---- LISTED ENTRIES

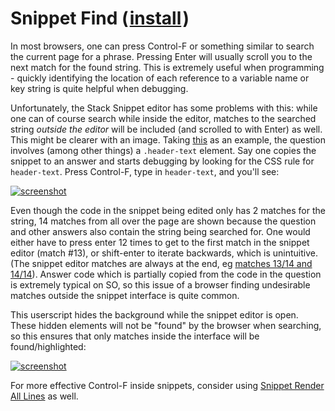 # Snippet Find (&#8202;[install](https://github.com/CertainPerformance/Stack-Exchange-Userscripts/raw/master/Stack-Snippet-Userscripts/Find/StackSnippetFind.user.js)&#8202;)

In most browsers, one can press Control-F or something similar to search the current page for a phrase. Pressing Enter will usually scroll you to the next match for the found string. This is extremely useful when programming - quickly identifying the location of each reference to a variable name or key string is quite helpful when debugging.

Unfortunately, the Stack Snippet editor has some problems with this: while one can of course search while inside the editor, matches to the searched string *outside the editor* will be included (and scrolled to with Enter) as well. This might be clearer with an image. Taking [this](https://stackoverflow.com/questions/55231134/sticky-header-jagged-movement/55231200) as an example, the question involves (among other things) a `.header-text` element. Say one copies the snippet to an answer and starts debugging by looking for the CSS rule for `header-text`. Press Control-F, type in `header-text`, and you'll see:

[![screenshot](https://i.stack.imgur.com/YijP1.png)](https://i.stack.imgur.com/YijP1.png)

Even though the code in the snippet being edited only has 2 matches for the string, 14 matches from all over the page are shown because the question and other answers also contain the string being searched for. One would either have to press enter 12 times to get to the first match in the snippet editor (match #13), or shift-enter to iterate backwards, which is unintuitive. (The snippet editor matches are always at the end, eg [matches 13/14 and 14/14](https://i.stack.imgur.com/DMYMM.png)). Answer code which is partially copied from the code in the question is extremely typical on SO, so this issue of a browser finding undesirable matches outside the snippet interface is quite common.

This userscript hides the background while the snippet editor is open. These hidden elements will not be "found" by the browser when searching, so this ensures that only matches inside the interface will be found/highlighted:

[![screenshot](https://i.stack.imgur.com/jfcV5.png)](https://i.stack.imgur.com/jfcV5.png)

For more effective Control-F inside snippets, consider using [Snippet Render All Lines](https://github.com/CertainPerformance/Stack-Exchange-Userscripts/tree/master/Stack-Snippet-Userscripts/Render-All-Lines) as well.
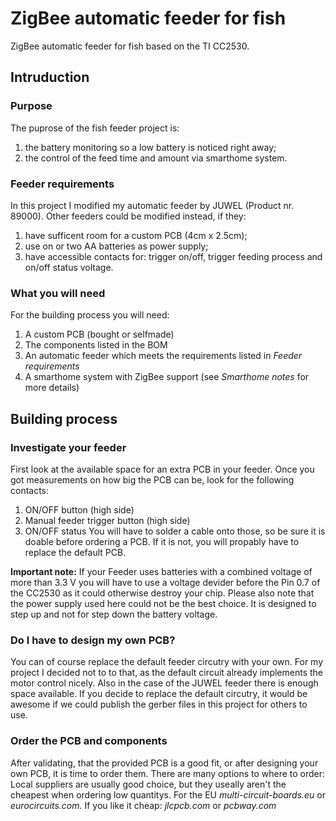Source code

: # ZigBee automatic feeder for fish
ZigBee automatic feeder for fish based on the TI CC2530.


## Intruduction
### Purpose
The puprose of the fish feeder project is:
1. the battery monitoring so a low battery is noticed right away;
2. the control of the feed time and amount via smarthome system.


### Feeder requirements
In this project I modified my automatic feeder by JUWEL (Product nr. 89000).
Other feeders could be modified instead, if they:
1. have sufficent room for a custom PCB (4cm x 2.5cm);
2. use on or two AA batteries as power supply;
3. have accessible contacts for: trigger on/off, trigger feeding process and on/off status voltage.


### What you will need
For the building process you will need:
1. A custom PCB (bought or selfmade)
2. The components listed in the BOM
3. An automatic feeder which meets the requirements listed in _Feeder requirements_
4. A smarthome system with ZigBee support (see _Smarthome notes_ for more details)



## Building process
### Investigate your feeder
First look at the available space for an extra PCB in your feeder.
Once you got measurements on how big the PCB can be, look for the following contacts:
1. ON/OFF button (high side)
2. Manual feeder trigger button (high side)
3. ON/OFF status
You will have to solder a cable onto those, so be sure it is doable before ordering a PCB.
If it is not, you will propably have to replace the default PCB.

**Important note:** If your Feeder uses batteries with a combined voltage of more than 3.3 V you will have to use a voltage devider before the Pin 0.7 of the CC2530 as it could otherwise destroy your chip. Please also note that the power supply used here could not be the best choice. It is designed to step up and not for step down the battery voltage. 



### Do I have to design my own PCB?
You can of course replace the default feeder circutry with your own. For my project I decided not to to that, as the default circuit already implements the motor control nicely. Also in the case of the JUWEL feeder there is enough space available.
If you decide to replace the default circutry, it would be awesome if we could publish the gerber files in this project for others to use. 


### Order the PCB and components
After validating, that the provided PCB is a good fit, or after designing your own PCB, it is time to order them.
There are many options to where to order:
Local suppliers are usually good choice, but they useally aren't the cheapest when ordering low quantitys.
For the EU _multi-circuit-boards.eu_ or _eurocircuits.com._
If you like it cheap: _jlcpcb.com_ or _pcbway.com_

--------

### AIM OF THE TASK:
Within the entries above, find each line where "debugging" appears; copy every one.

### THE ANSWER:
In most browsers, one can press Control-F or something similar to search the current page for a phrase. Pressing Enter will usually scroll you to the next match for the found string. This is extremely useful when programming - quickly identifying the location of each reference to a variable name or key string is quite helpful when debugging.
Unfortunately, the Stack Snippet editor has some problems with this: while one can of course search while inside the editor, matches to the searched string *outside the editor* will be included (and scrolled to with Enter) as well. This might be clearer with an image. Taking [this](https://stackoverflow.com/questions/55231134/sticky-header-jagged-movement/55231200) as an example, the question involves (among other things) a `.header-text` element. Say one copies the snippet to an answer and starts debugging by looking for the CSS rule for `header-text`. Press Control-F, type in `header-text`, and you'll see:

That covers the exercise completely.